Your assignment: Filter the lines below, keeping each one that holds "time".

Records shown:
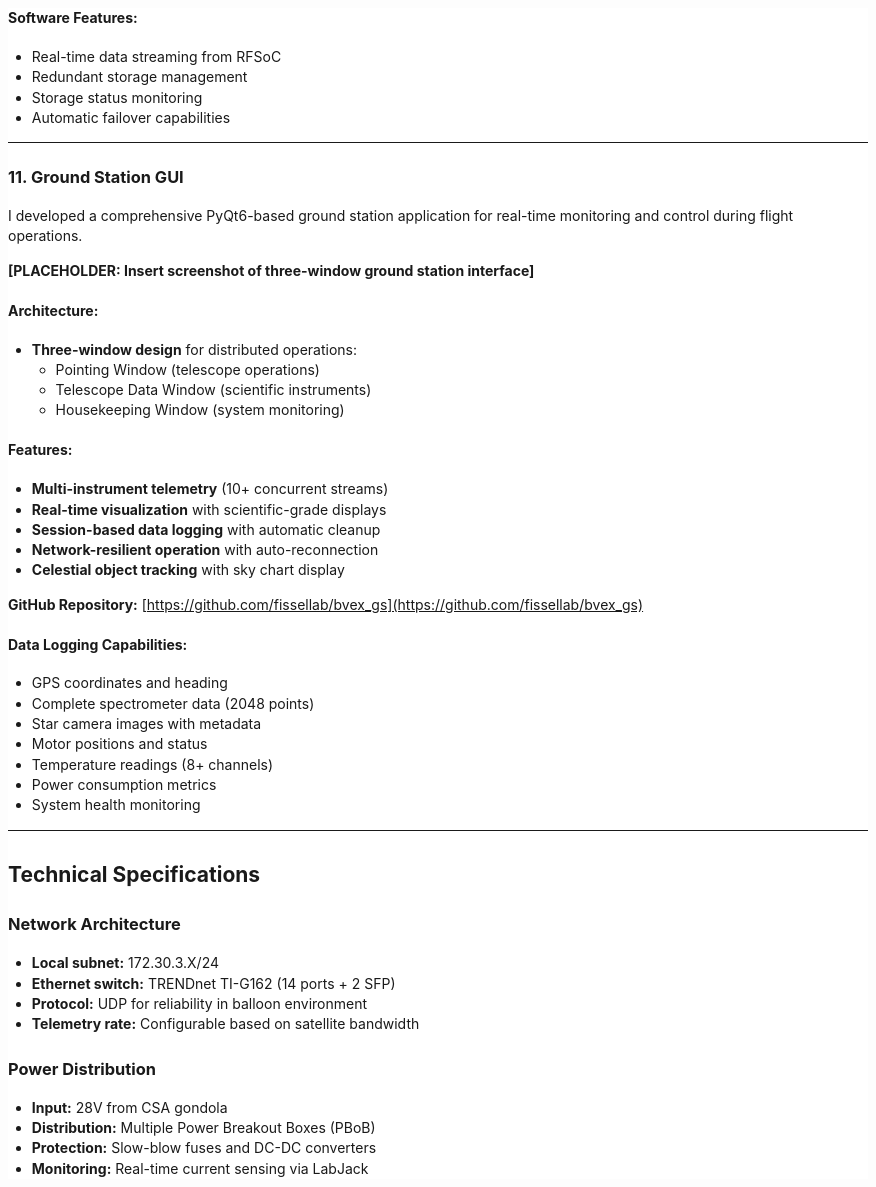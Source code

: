 #### Software Features:
- Real-time data streaming from RFSoC
- Redundant storage management
- Storage status monitoring
- Automatic failover capabilities

---

### 11. Ground Station GUI

I developed a comprehensive PyQt6-based ground station application for real-time monitoring and control during flight operations.

**[PLACEHOLDER: Insert screenshot of three-window ground station interface]**

#### Architecture:
- **Three-window design** for distributed operations:
  - Pointing Window (telescope operations)
  - Telescope Data Window (scientific instruments)
  - Housekeeping Window (system monitoring)

#### Features:
- **Multi-instrument telemetry** (10+ concurrent streams)
- **Real-time visualization** with scientific-grade displays
- **Session-based data logging** with automatic cleanup
- **Network-resilient operation** with auto-reconnection
- **Celestial object tracking** with sky chart display

**GitHub Repository:** [https://github.com/fissellab/bvex_gs](https://github.com/fissellab/bvex_gs)

#### Data Logging Capabilities:
- GPS coordinates and heading
- Complete spectrometer data (2048 points)
- Star camera images with metadata
- Motor positions and status
- Temperature readings (8+ channels)
- Power consumption metrics
- System health monitoring

---

## Technical Specifications

### Network Architecture
- **Local subnet:** 172.30.3.X/24
- **Ethernet switch:** TRENDnet TI-G162 (14 ports + 2 SFP)
- **Protocol:** UDP for reliability in balloon environment
- **Telemetry rate:** Configurable based on satellite bandwidth

### Power Distribution
- **Input:** 28V from CSA gondola
- **Distribution:** Multiple Power Breakout Boxes (PBoB)
- **Protection:** Slow-blow fuses and DC-DC converters
- **Monitoring:** Real-time current sensing via LabJack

Exercise output:
- Real-time data streaming from RFSoC
I developed a comprehensive PyQt6-based ground station application for real-time monitoring and control during flight operations.
- **Real-time visualization** with scientific-grade displays
- **Monitoring:** Real-time current sensing via LabJack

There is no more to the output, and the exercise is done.